A long-delayed Dutch-style cycle lane in Bristol is being revised after vehicles damaged the concrete bollards that were installed to keep cyclists safe.
The bollards will now be replaced with a strip of raised kerb for the 700m path instead - meaning that the lane, which cost £380,000 and was supposed to be finished in summer 2014, is even later delayed.
The Toby bollards, used on the new "Dutch-style" Clarence Road bike lane alongside the River Avon in Bristol, are commonly seen in Europe, but appear not to be strong enough to withstand life on a busy British A road.
Although the bollards were only installed in October, work to replace them with more expensive but sturdier kerbs has been defended by campaigners who say councils have a duty to trial cheaper options that haven't yet been used in the UK.
The first delays were caused by the partial collapse of the New Cut wall. Now the project should be finished next month.
Peter Mann, director for transport, told Bristol 247:“Work is underway to replace them with robust kerbs and this being carried out within the original project budget, with completion due mid-December.

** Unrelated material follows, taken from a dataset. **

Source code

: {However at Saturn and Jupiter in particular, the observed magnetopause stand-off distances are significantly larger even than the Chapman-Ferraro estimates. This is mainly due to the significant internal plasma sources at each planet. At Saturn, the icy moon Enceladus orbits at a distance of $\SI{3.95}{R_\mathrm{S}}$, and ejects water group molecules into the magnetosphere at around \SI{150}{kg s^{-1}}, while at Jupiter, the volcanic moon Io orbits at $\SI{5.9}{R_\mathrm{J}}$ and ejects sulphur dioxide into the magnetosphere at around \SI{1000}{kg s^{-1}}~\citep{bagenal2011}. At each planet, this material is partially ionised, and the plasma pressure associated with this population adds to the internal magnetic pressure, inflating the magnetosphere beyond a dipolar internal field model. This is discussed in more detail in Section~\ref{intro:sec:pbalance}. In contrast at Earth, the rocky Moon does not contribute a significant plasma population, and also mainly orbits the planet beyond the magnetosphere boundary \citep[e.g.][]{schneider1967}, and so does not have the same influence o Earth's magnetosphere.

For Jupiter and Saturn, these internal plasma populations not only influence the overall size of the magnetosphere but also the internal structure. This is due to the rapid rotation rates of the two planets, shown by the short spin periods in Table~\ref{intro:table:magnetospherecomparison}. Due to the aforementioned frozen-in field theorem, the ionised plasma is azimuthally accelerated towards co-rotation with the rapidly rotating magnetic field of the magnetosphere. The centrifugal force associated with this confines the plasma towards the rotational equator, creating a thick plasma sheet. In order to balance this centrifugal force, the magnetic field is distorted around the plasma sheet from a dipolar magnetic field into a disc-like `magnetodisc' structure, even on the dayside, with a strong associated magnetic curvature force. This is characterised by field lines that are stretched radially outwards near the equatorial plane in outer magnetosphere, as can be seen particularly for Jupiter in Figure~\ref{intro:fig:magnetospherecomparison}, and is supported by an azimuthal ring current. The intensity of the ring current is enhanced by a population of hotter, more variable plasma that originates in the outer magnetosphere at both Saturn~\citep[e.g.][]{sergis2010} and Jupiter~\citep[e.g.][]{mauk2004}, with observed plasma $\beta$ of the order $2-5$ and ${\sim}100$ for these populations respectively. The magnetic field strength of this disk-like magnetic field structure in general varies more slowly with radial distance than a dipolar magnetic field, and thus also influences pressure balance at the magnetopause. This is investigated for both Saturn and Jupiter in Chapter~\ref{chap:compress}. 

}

“Bristol has a history of innovation in cycling provision, for example it was the first city to bring in advance stop lines for cyclists at traffic light junctions.
“As a result we have one of the highest cycle rates for any major UK city and it is important for us to continue that commitment to reduce congestion and pollution
“We will therefore continue to investigate and invest in innovative ways to make cycling safer and more attractive in Bristol as part of our £4m cycling investment.
“We apologise for any inconvenience caused in providing this facility, which when completed will provide all road users with a safe and pleasant environment.”
A recent survey by Sustrans found 89 per cent of people who do not cycle supported an increase in protected bike lanes, with 83 per cent of occasional riders and 86 per cent of regular riders also in support. Around two thirds of those living in Bristol (68 per cent) think the city would be better if people in general cycled more.
In 2013 Bristol was awarded funds from the Government's Cycle City Ambition Fund, as well as cycle funding from a number of other schemes. Mann says the council will continue to trial new cycling measures as part of their £4m cycling investment.
“It is important for us to continue that commitment to reduce congestion and pollution," he said.
Additional delays to completion of the Clarence Road route were caused by replacement of a water main by Bristol Water.